#### Exercise goal:
Check every line of the material below, and show those that contain "documentos".

-*-

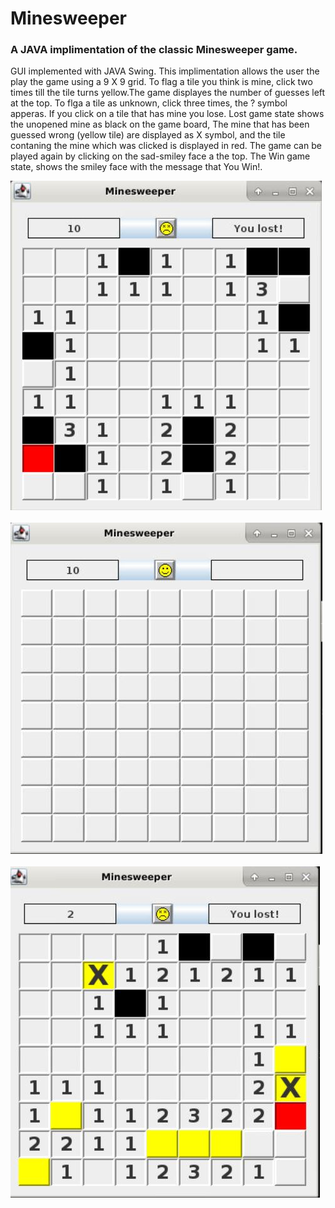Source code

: # Minesweeper
### A JAVA implimentation of the classic Minesweeper game. 
 GUI implemented with JAVA Swing.
 This implimentation allows the user the play the game using a 9 X 9 grid.
 To flag a tile you think is mine, click two times till the tile turns yellow.The game displayes the number of guesses left at the top.
 To flga a tile as unknown, click three times, the ? symbol apperas.
 If you click on a tile that has mine you lose.
 Lost game state shows the unopened mine as black on the game board, 
 The mine that has been guessed wrong (yellow tile) are displayed as X symbol,
 and the tile contaning the mine which was clicked is displayed in red.
 The game can be played again by clicking on the sad-smiley face a the top.
 The Win game state, shows the smiley face with the message that You Win!.
 
 ![2](https://github.com/blm3886/Minesweeper/blob/main/2.JPG)
 <br><br>
 ![Capture](https://github.com/blm3886/Minesweeper/blob/main/Capture.JPG)
 <br><br>
 ![Capture3](https://github.com/blm3886/Minesweeper/blob/main/Capture3.JPG)

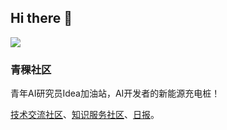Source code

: ## Hi there 👋

![](https://github.com/qingkelab/talks/blob/main/images/pdf.001.png?raw=true)

### 青稞社区

青年AI研究员Idea加油站，AI开发者的新能源充电桩！

[技术交流社区](https://qingkelab.github.io)、[知识服务社区](https://qingkelab.github.io/talks)、[日报](https://qingkelab.github.io/QingKeDaily/)。



<!--
**qingkelab/qingkelab** is a ✨ _special_ ✨ repository because its `README.md` (this file) appears on your GitHub profile.

Here are some ideas to get you started:

- 🔭 I’m currently working on ...
- 🌱 I’m currently learning ...
- 👯 I’m looking to collaborate on ...
- 🤔 I’m looking for help with ...
- 💬 Ask me about ...
- 📫 How to reach me: ...
- 😄 Pronouns: ...
- ⚡ Fun fact: ...
  -->
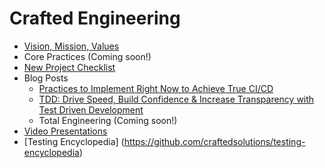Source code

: # Crafted Engineering

- [Vision, Mission, Values](pages/values.md)
- Core Practices (Coming soon!)
- [New Project Checklist](pages/new_project_checklist.md)
- Blog Posts
  - [Practices to Implement Right Now to Achieve True CI/CD](https://www.crafted.solutions/blog-feeds/practices-to-implement-right-now-to-achieve-true-cicd)
  - [TDD: Drive Speed, Build Confidence & Increase Transparency with Test Driven Development](https://www.crafted.solutions/blog-feeds/drive-speed-build-confidence-and-increase-transparency-with-test-driven-development)
  - Total Engineering (Coming soon!)
- [Video Presentations](https://drive.google.com/drive/folders/1h0Mfuj6HDO1BlX3XPsCspPHFue8Quk5q?usp=drive_link)
- [Testing Encyclopedia] (https://github.com/craftedsolutions/testing-encyclopedia)
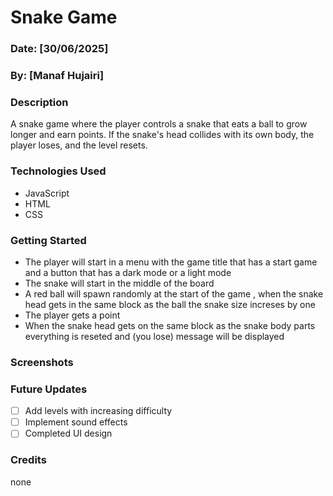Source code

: # Snake Game

### Date: [30/06/2025]
### By: [Manaf Hujairi]

### Description
A snake game where the player controls a snake that eats a ball to grow longer and earn points. If the snake's head collides with its own body, the player loses, and the level resets.

### Technologies Used
* JavaScript
* HTML
* CSS

### Getting Started
- The player will start in a menu with the game title that has a start game and a button that has a dark mode or a light mode
- The snake will start in the middle of the board
- A red ball will spawn randomly at the start of the game , when the snake head gets in the same block as the ball the snake size increses by one
- The player gets a point
- When the snake head gets on the same block as the snake body parts everything is reseted and (you lose) message will be displayed


### Screenshots


### Future Updates
- [ ] Add levels with increasing difficulty
- [ ] Implement sound effects
- [ ] Completed UI design

### Credits
none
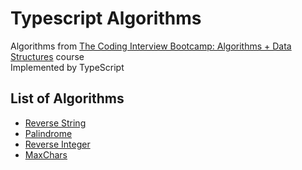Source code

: # Typescript Algorithms

Algorithms from [The Coding Interview Bootcamp: Algorithms + Data Structures](https://www.udemy.com/coding-interview-bootcamp-algorithms-and-data-structure/) course  
Implemented by TypeScript

## List of Algorithms

- [Reverse String](https://github.com/devlorz/typescript-algorithm/blob/master/src/reversestring.ts)
- [Palindrome](https://github.com/devlorz/typescript-algorithm/blob/master/src/palindrome.ts)
- [Reverse Integer](https://github.com/devlorz/typescript-algorithm/blob/master/src/reverseint.ts)
- [MaxChars](https://github.com/devlorz/typescript-algorithm/blob/master/src/maxchar.ts)
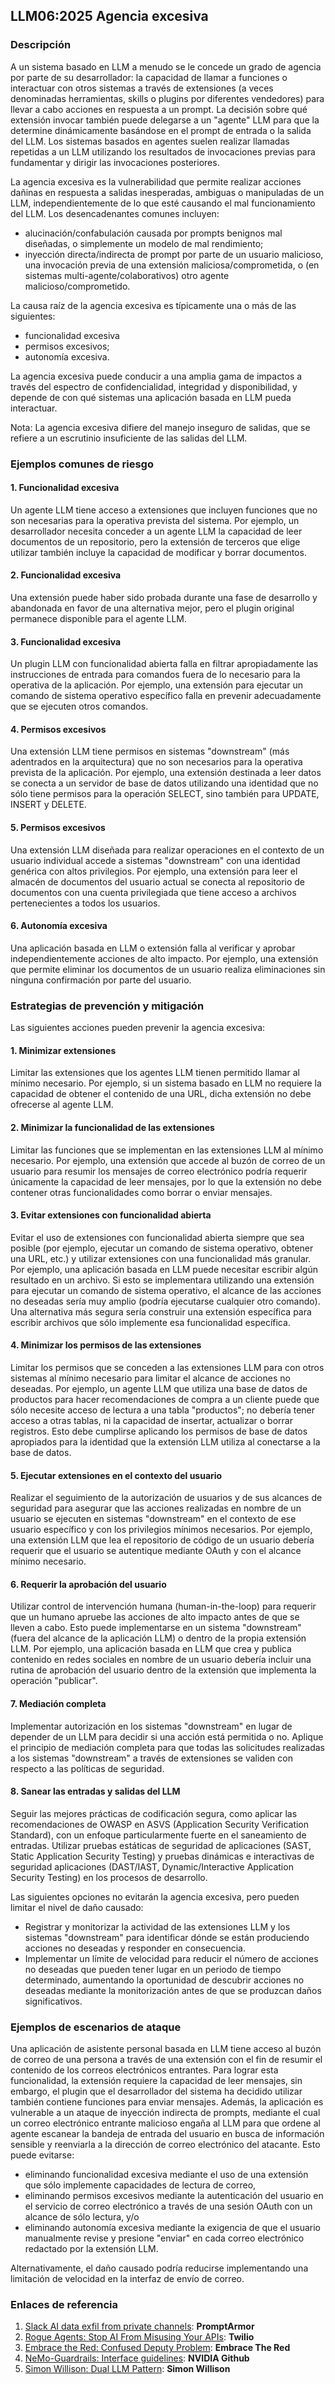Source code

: ## LLM06:2025 Agencia excesiva

### Descripción

A un sistema basado en LLM a menudo se le concede un grado de agencia por parte de su desarrollador: la capacidad de llamar a funciones o interactuar con otros sistemas a través de extensiones (a veces denominadas herramientas, skills o plugins por diferentes vendedores) para llevar a cabo acciones en respuesta a un prompt. La decisión sobre qué extensión invocar también puede delegarse a un "agente" LLM para que la determine dinámicamente basándose en el prompt de entrada o la salida del LLM. Los sistemas basados en agentes suelen realizar llamadas repetidas a un LLM utilizando los resultados de invocaciones previas para fundamentar y dirigir las invocaciones posteriores.

La agencia excesiva es la vulnerabilidad que permite realizar acciones dañinas en respuesta a salidas inesperadas, ambiguas o manipuladas de un LLM, independientemente de lo que esté causando el mal funcionamiento del LLM. Los desencadenantes comunes incluyen:
* alucinación/confabulación causada por prompts benignos mal diseñadas, o simplemente un modelo de mal rendimiento;
* inyección directa/indirecta de prompt por parte de un usuario malicioso, una invocación previa de una extensión maliciosa/comprometida, o (en sistemas multi-agente/colaborativos) otro agente malicioso/comprometido.

La causa raíz de la agencia excesiva es típicamente una o más de las siguientes:
* funcionalidad excesiva
* permisos excesivos;
* autonomía excesiva.

La agencia excesiva puede conducir a una amplia gama de impactos a través del espectro de confidencialidad, integridad y disponibilidad, y depende de con qué sistemas una aplicación basada en LLM pueda interactuar.

Nota: La agencia excesiva difiere del manejo inseguro de salidas, que se refiere a un escrutinio insuficiente de las salidas del LLM.

### Ejemplos comunes de riesgo

#### 1. Funcionalidad excesiva
  Un agente LLM tiene acceso a extensiones que incluyen funciones que no son necesarias para la operativa prevista del sistema. Por ejemplo, un desarrollador necesita conceder a un agente LLM la capacidad de leer documentos de un repositorio, pero la extensión de terceros que elige utilizar también incluye la capacidad de modificar y borrar documentos.
#### 2. Funcionalidad excesiva
  Una extensión puede haber sido probada durante una fase de desarrollo y abandonada en favor de una alternativa mejor, pero el plugin original permanece disponible para el agente LLM.
#### 3. Funcionalidad excesiva
  Un plugin LLM con funcionalidad abierta falla en filtrar apropiadamente las instrucciones de entrada para comandos fuera de lo necesario para la operativa de la aplicación. Por ejemplo, una extensión para ejecutar un comando de sistema operativo específico falla en prevenir adecuadamente que se ejecuten otros comandos.
#### 4. Permisos excesivos
  Una extensión LLM tiene permisos en sistemas "downstream" (más adentrados en la arquitectura) que no son necesarios para la operativa prevista de la aplicación. Por ejemplo, una extensión destinada a leer datos se conecta a un servidor de base de datos utilizando una identidad que no sólo tiene permisos para la operación SELECT, sino también para UPDATE, INSERT y DELETE.
#### 5. Permisos excesivos
  Una extensión LLM diseñada para realizar operaciones en el contexto de un usuario individual accede a sistemas "downstream" con una identidad genérica con altos privilegios. Por ejemplo, una extensión para leer el almacén de documentos del usuario actual se conecta al repositorio de documentos con una cuenta privilegiada que tiene acceso a archivos pertenecientes a todos los usuarios.
#### 6. Autonomía excesiva
  Una aplicación basada en LLM o extensión falla al verificar y aprobar independientemente acciones de alto impacto. Por ejemplo, una extensión que permite eliminar los documentos de un usuario realiza eliminaciones sin ninguna confirmación por parte del usuario.

### Estrategias de prevención y mitigación

Las siguientes acciones pueden prevenir la agencia excesiva:

#### 1. Minimizar extensiones
  Limitar las extensiones que los agentes LLM tienen permitido llamar al mínimo necesario. Por ejemplo, si un sistema basado en LLM no requiere la capacidad de obtener el contenido de una URL, dicha extensión no debe ofrecerse al agente LLM.
#### 2. Minimizar la funcionalidad de las extensiones
  Limitar las funciones que se implementan en las extensiones LLM al mínimo necesario. Por ejemplo, una extensión que accede al buzón de correo de un usuario para resumir los mensajes de correo electrónico podría requerir únicamente la capacidad de leer mensajes, por lo que la extensión no debe contener otras funcionalidades como borrar o enviar mensajes.
#### 3. Evitar extensiones con funcionalidad abierta
  Evitar el uso de extensiones con funcionalidad abierta siempre que sea posible (por ejemplo, ejecutar un comando de sistema operativo, obtener una URL, etc.) y utilizar extensiones con una funcionalidad más granular. Por ejemplo, una aplicación basada en LLM puede necesitar escribir algún resultado en un archivo. Si esto se implementara utilizando una extensión para ejecutar un comando de sistema operativo, el alcance de las acciones no deseadas sería muy amplio (podría ejecutarse cualquier otro comando). Una alternativa más segura sería construir una extensión específica para escribir archivos que sólo implemente esa funcionalidad específica.
#### 4. Minimizar los permisos de las extensiones
  Limitar los permisos que se conceden a las extensiones LLM para con otros sistemas al mínimo necesario para limitar el alcance de acciones no deseadas. Por ejemplo, un agente LLM que utiliza una base de datos de productos para hacer recomendaciones de compra a un cliente puede que sólo necesite acceso de lectura a una tabla "productos"; no debería tener acceso a otras tablas, ni la capacidad de insertar, actualizar o borrar registros. Esto debe cumplirse aplicando los permisos de base de datos apropiados para la identidad que la extensión LLM utiliza al conectarse a la base de datos.
#### 5. Ejecutar extensiones en el contexto del usuario
  Realizar el seguimiento de la autorización de usuarios y de sus alcances de seguridad para asegurar que las acciones realizadas en nombre de un usuario se ejecuten en sistemas "downstream" en el contexto de ese usuario específico y con los privilegios mínimos necesarios. Por ejemplo, una extensión LLM que lea el repositorio de código de un usuario debería requerir que el usuario se autentique mediante OAuth y con el alcance mínimo necesario.
#### 6. Requerir la aprobación del usuario
  Utilizar control de intervención humana (human-in-the-loop) para requerir que un humano apruebe las acciones de alto impacto antes de que se lleven a cabo. Esto puede implementarse en un sistema "downstream" (fuera del alcance de la aplicación LLM) o dentro de la propia extensión LLM. Por ejemplo, una aplicación basada en LLM que crea y publica contenido en redes sociales en nombre de un usuario debería incluir una rutina de aprobación del usuario dentro de la extensión que implementa la operación "publicar".
#### 7. Mediación completa
  Implementar autorización en los sistemas "downstream" en lugar de depender de un LLM para decidir si una acción está permitida o no. Aplique el principio de mediación completa para que todas las solicitudes realizadas a los sistemas "downstream" a través de extensiones se validen con respecto a las políticas de seguridad.
#### 8. Sanear las entradas y salidas del LLM
  Seguir las mejores prácticas de codificación segura, como aplicar las recomendaciones de OWASP en ASVS (Application Security Verification Standard), con un enfoque particularmente fuerte en el saneamiento de entradas. Utilizar pruebas estáticas de seguridad de aplicaciones (SAST, Static Application Security Testing) y pruebas dinámicas e interactivas de seguridad aplicaciones (DAST/IAST, Dynamic/Interactive Application Security Testing) en los procesos de desarrollo.

Las siguientes opciones no evitarán la agencia excesiva, pero pueden limitar el nivel de daño causado:

- Registrar y monitorizar la actividad de las extensiones LLM y los sistemas "downstream" para identificar dónde se están produciendo acciones no deseadas y responder en consecuencia.
- Implementar un límite de velocidad para reducir el número de acciones no deseadas que pueden tener lugar en un periodo de tiempo determinado, aumentando la oportunidad de descubrir acciones no deseadas mediante la monitorización antes de que se produzcan daños significativos.

### Ejemplos de escenarios de ataque

Una aplicación de asistente personal basada en LLM tiene acceso al buzón de correo de una persona a través de una extensión con el fin de resumir el contenido de los correos electrónicos entrantes. Para lograr esta funcionalidad, la extensión requiere la capacidad de leer mensajes, sin embargo, el plugin que el desarrollador del sistema ha decidido utilizar también contiene funciones para enviar mensajes. Además, la aplicación es vulnerable a un ataque de inyección indirecta de prompts, mediante el cual un correo electrónico entrante malicioso engaña al LLM para que ordene al agente escanear la bandeja de entrada del usuario en busca de información sensible y reenviarla a la dirección de correo electrónico del atacante. Esto puede evitarse:
* eliminando funcionalidad excesiva mediante el uso de una extensión que sólo implemente capacidades de lectura de correo,
* eliminando permisos excesivos mediante la autenticación del usuario en el servicio de correo electrónico a través de una sesión OAuth con un alcance de sólo lectura, y/o
* eliminando autonomía excesiva mediante la exigencia de que el usuario manualmente revise y presione "enviar" en cada correo electrónico redactado por la extensión LLM.

Alternativamente, el daño causado podría reducirse implementando una limitación de velocidad en la interfaz de envío de correo.

### Enlaces de referencia

1. [Slack AI data exfil from private channels](https://promptarmor.substack.com/p/slack-ai-data-exfiltration-from-private): **PromptArmor**
2. [Rogue Agents: Stop AI From Misusing Your APIs](https://www.twilio.com/en-us/blog/rogue-ai-agents-secure-your-apis): **Twilio**
3. [Embrace the Red: Confused Deputy Problem](https://embracethered.com/blog/posts/2023/chatgpt-cross-plugin-request-forgery-and-prompt-injection./): **Embrace The Red**
4. [NeMo-Guardrails: Interface guidelines](https://github.com/NVIDIA/NeMo-Guardrails/blob/main/docs/security/guidelines.md): **NVIDIA Github**
6. [Simon Willison: Dual LLM Pattern](https://simonwillison.net/2023/Apr/25/dual-llm-pattern/): **Simon Willison**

-*-

#### Response to this exercise:
  Un agente LLM tiene acceso a extensiones que incluyen funciones que no son necesarias para la operativa prevista del sistema. Por ejemplo, un desarrollador necesita conceder a un agente LLM la capacidad de leer documentos de un repositorio, pero la extensión de terceros que elige utilizar también incluye la capacidad de modificar y borrar documentos.
  Una extensión LLM diseñada para realizar operaciones en el contexto de un usuario individual accede a sistemas "downstream" con una identidad genérica con altos privilegios. Por ejemplo, una extensión para leer el almacén de documentos del usuario actual se conecta al repositorio de documentos con una cuenta privilegiada que tiene acceso a archivos pertenecientes a todos los usuarios.
  Una aplicación basada en LLM o extensión falla al verificar y aprobar independientemente acciones de alto impacto. Por ejemplo, una extensión que permite eliminar los documentos de un usuario realiza eliminaciones sin ninguna confirmación por parte del usuario.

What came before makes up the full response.